Concept
Delivery Guarantees & Ordering
The Three Delivery Guarantees
At-Most-Once — The message is delivered zero or one times — never twice. The broker fires and forgets. If the consumer crashes before processing, the message is lost forever.
- Use when: Occasional message loss is acceptable. Low-priority telemetry, non-critical metrics. Fastest and simplest.
At-Least-Once — The message is guaranteed to be delivered one or more times — it will never be lost. The broker retains the message until the consumer explicitly acknowledges it. If the consumer processes the message but crashes before acknowledging, the broker redelivers it.
- Use when: Data loss is unacceptable. The vast majority of production systems.
- Critical requirement: Consumers must be idempotent — processing the same message twice must produce the same result as processing it once. A deduplication key (e.g., a unique
message_id) stored in a database is the standard pattern.
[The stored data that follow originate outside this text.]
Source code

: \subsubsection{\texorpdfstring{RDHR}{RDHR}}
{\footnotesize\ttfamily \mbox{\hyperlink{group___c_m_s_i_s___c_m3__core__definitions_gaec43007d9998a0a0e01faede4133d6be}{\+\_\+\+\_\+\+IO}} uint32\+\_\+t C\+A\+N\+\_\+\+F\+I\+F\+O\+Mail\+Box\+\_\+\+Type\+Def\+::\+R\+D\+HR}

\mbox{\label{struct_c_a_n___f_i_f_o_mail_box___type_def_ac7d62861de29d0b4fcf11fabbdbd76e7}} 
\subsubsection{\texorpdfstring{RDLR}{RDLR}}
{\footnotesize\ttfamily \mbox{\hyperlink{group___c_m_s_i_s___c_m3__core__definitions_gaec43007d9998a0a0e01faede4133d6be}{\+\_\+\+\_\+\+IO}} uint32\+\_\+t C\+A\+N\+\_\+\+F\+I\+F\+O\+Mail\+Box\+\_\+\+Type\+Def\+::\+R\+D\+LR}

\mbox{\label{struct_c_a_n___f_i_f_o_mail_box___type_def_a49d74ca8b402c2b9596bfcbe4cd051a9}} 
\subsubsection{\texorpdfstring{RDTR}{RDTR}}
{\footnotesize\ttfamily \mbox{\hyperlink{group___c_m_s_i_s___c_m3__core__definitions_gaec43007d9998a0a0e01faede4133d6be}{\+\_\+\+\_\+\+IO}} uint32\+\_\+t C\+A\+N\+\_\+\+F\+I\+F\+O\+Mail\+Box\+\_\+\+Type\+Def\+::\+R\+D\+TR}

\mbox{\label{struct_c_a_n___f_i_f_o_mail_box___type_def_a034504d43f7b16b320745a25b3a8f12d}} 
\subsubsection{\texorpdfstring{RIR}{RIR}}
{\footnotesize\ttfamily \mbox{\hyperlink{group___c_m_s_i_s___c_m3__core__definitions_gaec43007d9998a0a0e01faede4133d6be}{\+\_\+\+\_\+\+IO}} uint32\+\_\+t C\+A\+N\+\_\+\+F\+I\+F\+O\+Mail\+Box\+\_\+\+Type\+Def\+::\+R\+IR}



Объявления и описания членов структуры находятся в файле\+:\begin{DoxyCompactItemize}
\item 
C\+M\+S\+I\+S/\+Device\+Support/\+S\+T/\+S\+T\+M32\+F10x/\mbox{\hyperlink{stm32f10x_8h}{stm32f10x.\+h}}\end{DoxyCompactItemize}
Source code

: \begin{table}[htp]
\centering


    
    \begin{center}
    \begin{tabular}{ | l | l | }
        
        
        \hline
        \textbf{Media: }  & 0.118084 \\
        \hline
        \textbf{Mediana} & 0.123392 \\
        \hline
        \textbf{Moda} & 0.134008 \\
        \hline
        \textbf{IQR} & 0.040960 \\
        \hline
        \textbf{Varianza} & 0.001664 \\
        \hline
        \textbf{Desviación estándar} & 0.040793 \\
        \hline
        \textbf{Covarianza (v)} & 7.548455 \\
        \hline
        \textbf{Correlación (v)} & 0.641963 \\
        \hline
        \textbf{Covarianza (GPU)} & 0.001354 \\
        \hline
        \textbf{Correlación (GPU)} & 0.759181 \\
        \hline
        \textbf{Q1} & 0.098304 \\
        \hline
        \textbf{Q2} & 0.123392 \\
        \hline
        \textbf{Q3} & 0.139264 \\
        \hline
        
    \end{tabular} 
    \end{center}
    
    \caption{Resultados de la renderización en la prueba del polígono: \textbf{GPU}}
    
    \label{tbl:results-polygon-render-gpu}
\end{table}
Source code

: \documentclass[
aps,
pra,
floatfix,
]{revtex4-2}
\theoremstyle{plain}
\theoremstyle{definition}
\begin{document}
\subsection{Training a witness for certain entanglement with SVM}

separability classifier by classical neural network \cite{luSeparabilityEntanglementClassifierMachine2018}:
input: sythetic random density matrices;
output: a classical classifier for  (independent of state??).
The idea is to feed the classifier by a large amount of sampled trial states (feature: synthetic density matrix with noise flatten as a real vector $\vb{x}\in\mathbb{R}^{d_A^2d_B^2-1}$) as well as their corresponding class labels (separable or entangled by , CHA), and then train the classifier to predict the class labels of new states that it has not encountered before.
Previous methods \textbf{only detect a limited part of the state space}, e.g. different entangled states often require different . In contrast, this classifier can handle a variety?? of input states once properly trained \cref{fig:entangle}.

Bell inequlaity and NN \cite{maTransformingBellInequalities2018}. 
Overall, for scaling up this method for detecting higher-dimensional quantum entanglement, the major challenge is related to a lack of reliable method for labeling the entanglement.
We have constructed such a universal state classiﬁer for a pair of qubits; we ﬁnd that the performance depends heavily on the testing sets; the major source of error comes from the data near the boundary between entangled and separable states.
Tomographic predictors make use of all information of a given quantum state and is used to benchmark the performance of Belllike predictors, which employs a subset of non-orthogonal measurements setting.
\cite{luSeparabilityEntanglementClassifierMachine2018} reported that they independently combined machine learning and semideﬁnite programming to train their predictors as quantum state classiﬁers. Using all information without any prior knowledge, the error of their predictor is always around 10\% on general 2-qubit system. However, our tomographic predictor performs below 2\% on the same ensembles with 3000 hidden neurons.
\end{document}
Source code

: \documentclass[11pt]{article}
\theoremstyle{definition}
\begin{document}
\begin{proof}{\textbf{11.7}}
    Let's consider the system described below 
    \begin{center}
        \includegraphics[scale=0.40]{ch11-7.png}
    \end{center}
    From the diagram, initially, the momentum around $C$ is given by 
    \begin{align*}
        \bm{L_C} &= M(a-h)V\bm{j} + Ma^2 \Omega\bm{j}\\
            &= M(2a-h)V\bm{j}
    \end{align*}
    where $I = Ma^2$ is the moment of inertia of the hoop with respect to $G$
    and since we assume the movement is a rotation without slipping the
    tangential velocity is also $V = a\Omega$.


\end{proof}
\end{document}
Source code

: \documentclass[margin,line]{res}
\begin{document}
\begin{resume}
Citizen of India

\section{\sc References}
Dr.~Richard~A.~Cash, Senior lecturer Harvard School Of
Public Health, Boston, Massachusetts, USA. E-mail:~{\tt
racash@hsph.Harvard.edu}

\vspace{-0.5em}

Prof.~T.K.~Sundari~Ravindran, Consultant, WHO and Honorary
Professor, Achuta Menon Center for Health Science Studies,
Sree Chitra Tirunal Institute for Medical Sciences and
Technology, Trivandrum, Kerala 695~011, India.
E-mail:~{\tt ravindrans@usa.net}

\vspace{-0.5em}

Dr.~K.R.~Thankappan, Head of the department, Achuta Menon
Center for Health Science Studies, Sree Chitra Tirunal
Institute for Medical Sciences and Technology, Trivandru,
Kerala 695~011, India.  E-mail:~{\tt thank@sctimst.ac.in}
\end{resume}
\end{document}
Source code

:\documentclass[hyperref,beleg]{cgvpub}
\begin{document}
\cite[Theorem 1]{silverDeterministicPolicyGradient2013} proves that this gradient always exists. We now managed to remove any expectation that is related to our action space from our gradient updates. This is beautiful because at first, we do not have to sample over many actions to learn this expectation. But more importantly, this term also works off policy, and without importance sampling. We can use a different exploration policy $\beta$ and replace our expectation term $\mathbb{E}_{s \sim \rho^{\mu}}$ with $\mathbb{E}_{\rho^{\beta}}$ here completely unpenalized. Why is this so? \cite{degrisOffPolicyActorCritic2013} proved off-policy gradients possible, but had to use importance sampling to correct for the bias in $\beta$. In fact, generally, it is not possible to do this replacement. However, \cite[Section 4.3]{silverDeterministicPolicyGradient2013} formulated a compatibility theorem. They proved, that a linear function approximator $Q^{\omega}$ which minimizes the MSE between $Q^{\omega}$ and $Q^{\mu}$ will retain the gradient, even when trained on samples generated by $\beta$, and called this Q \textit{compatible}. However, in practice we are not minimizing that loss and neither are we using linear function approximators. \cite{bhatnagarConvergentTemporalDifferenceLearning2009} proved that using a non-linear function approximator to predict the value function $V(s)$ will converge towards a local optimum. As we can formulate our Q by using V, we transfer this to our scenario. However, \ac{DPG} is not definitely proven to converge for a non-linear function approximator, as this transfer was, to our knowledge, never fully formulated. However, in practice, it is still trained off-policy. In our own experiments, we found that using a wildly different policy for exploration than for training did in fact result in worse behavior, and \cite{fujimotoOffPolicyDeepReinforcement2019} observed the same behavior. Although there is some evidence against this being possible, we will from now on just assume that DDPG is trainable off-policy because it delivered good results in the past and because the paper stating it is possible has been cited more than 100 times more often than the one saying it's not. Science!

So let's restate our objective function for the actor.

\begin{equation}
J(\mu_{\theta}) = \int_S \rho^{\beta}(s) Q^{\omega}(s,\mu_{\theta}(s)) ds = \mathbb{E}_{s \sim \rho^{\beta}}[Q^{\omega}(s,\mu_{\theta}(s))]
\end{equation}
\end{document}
Exactly-Once — The message is processed precisely once — never lost, never duplicated.
- The reality: True exactly-once delivery at the network level is a myth. What modern systems offer is exactly-once processing semantics — achieved either through idempotent consumers (at-least-once + deduplication) or transactional messaging.
Ordering Guarantees
- No ordering guarantee: Messages may arrive in any order. Simple and fast. Acceptable for most independent tasks.
- FIFO ordering: Messages are delivered in the order they were sent. Required for a user's transaction history, state machine transitions, or any case where event sequence matters. Typically limited to a single partition or queue — cross-partition ordering is impractical at scale.
Do not assume ordering unless you explicitly need it. Most workloads have no ordering dependency.